La Commission européenne a infligé le 27 juin 2017 une amende de 2,42 milliards d’euros au géant du net, pour avoir favorisé son comparateur de prix “Google Shopping” grâce à sa position dominante sur le marché de la recherche générale sur Internet.

Le 11 septembre dernier, la Cour de Justice de l’Union Européenne a annoncé que la firme de Mountain View avait formé un recours contre cette décision.

 

Google, un acteur en position dominante sous surveillance

 

La position de domination de Google n’est plus à prouver : il est le moteur de recherche le plus utilisé par les internautes à travers le monde, et détient des parts de marché dépassant la barre des 90 % dans la plupart des pays de l’Espace économique européen (EEE). De ce fait, il jouit actuellement d’une position dominante sur l’ensemble du marché européen de la recherche sur Internet.

 

Cet état de domination est de toute évidence fondé sur les qualités de services que Google a su développer, et d’aucuns diront qu’il s’agit d’une domination largement méritée. Mais, si le fait d’occuper une position dominante sur un marché n’est pas en tant que tel illégal au regard des règles de concurrence de l’Union Européenne (UE), il incombe à l’entreprise en domination de maitriser ce pouvoir.
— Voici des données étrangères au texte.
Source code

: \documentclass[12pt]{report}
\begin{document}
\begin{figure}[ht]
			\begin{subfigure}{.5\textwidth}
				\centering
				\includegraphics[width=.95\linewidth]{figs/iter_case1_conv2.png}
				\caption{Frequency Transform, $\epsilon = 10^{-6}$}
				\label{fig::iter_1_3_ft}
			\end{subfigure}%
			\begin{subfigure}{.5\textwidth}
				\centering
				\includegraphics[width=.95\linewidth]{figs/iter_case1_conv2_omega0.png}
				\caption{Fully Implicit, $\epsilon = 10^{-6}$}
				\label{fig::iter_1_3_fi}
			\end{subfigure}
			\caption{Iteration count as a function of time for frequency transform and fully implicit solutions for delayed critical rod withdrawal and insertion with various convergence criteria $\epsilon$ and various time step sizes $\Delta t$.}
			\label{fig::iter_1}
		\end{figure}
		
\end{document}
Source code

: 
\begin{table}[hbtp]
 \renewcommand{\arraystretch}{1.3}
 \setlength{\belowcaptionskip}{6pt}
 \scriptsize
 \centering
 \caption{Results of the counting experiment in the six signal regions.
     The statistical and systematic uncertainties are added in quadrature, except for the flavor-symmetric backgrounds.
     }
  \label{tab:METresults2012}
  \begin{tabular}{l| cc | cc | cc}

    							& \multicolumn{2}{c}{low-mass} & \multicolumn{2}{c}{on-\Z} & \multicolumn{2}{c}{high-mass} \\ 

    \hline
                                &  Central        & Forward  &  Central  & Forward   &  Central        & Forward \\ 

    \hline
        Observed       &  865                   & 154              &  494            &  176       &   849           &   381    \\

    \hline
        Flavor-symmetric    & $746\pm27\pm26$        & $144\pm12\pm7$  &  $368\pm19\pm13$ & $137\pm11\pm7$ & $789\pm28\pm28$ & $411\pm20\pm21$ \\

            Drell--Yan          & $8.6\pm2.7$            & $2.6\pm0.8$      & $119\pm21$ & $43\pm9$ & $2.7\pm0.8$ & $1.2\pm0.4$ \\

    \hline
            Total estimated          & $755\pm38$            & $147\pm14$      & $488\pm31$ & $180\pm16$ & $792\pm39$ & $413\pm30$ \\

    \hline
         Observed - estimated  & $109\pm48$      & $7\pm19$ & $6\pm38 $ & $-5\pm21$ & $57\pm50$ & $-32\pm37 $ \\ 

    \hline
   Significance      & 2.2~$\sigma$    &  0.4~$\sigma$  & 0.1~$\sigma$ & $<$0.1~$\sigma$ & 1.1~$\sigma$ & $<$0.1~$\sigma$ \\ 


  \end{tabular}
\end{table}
Les règles de la concurrence visent à ce que ce pouvoir ne dégénère en abus, ce qui aurait pour effet de restreindre la concurrence.

 

Les entreprises doivent donc veiller à ne pas utiliser leur pouvoir pour étendre leur position dominante ou en tirer profit sur d’autres marchés distincts de celui où ils sont dominants, règles que la Commission européenne a rappelées à Google lors de sa décision du 27 juin 2017.

 

Quelle stratégie mettait en place Google pour favoriser son propre service de comparaison de prix ?

 

Il est de notoriété publique que le produit clef de Google est son moteur de recherche, et qu’il génère du profit sur les publicités qu’il propose parallèlement à ces recherches. Les entreprises le rémunèrent gracieusement pour ces publicités.

 

Google a souhaité développer son activité à travers d’autres produits, et notamment un produit nommé « Google Shopping » (appelé initialement « Froogle »). L’idée de cette offre est de permettre aux internautes de comparer les produits et prix en ligne, notamment ceux des plateformes de e-commerce et revendeurs tels que Amazon ou Ebay.

 

Or, lorsque Google a décidé de s’implanter sur ce marché avec son premier outil « Froogle », plusieurs acteurs y étaient déjà bien implantés. Il s’est donc vite aperçu que son outil n’était pas suffisamment compétitif et n’offrait pas de bons résultats.

 

Selon l’enquête menée par la Commission, Google a alors décidé de tirer profit de la domination qu’il exerçait sur le marché de la recherche générale, pour favoriser son outil implanté sur le marché de la comparaison de prix, c’est à dire un marché distinct.

 

Ainsi, lorsqu’un internaute effectuait une recherche sur Google, le service de comparaison de prix « Google Shopping » apparaissait toujours en premier plan, au désavantage des autres services de comparaison de prix qui étaient rétrogradés dans les résultats. Google a fait en sorte que son service de comparaison de prix de ne soit pas soumis aux algorithmes de recherche générique, afin de désavantager ses concurrents offrant également un service de comparaison de prix.

 

Cette stratégie de Google visant à avantager son propre service est de toute évidence déloyale : Google se sert de sa position de force en tant que moteur de recherche pour, à terme, anéantir ses concurrents sur un autre marché.

 

Un acteur dominant sur un marché peut, de la sorte, utiliser son pouvoir pour étendre une position dominante, se procurant ainsi un avantage illégal sur le marché.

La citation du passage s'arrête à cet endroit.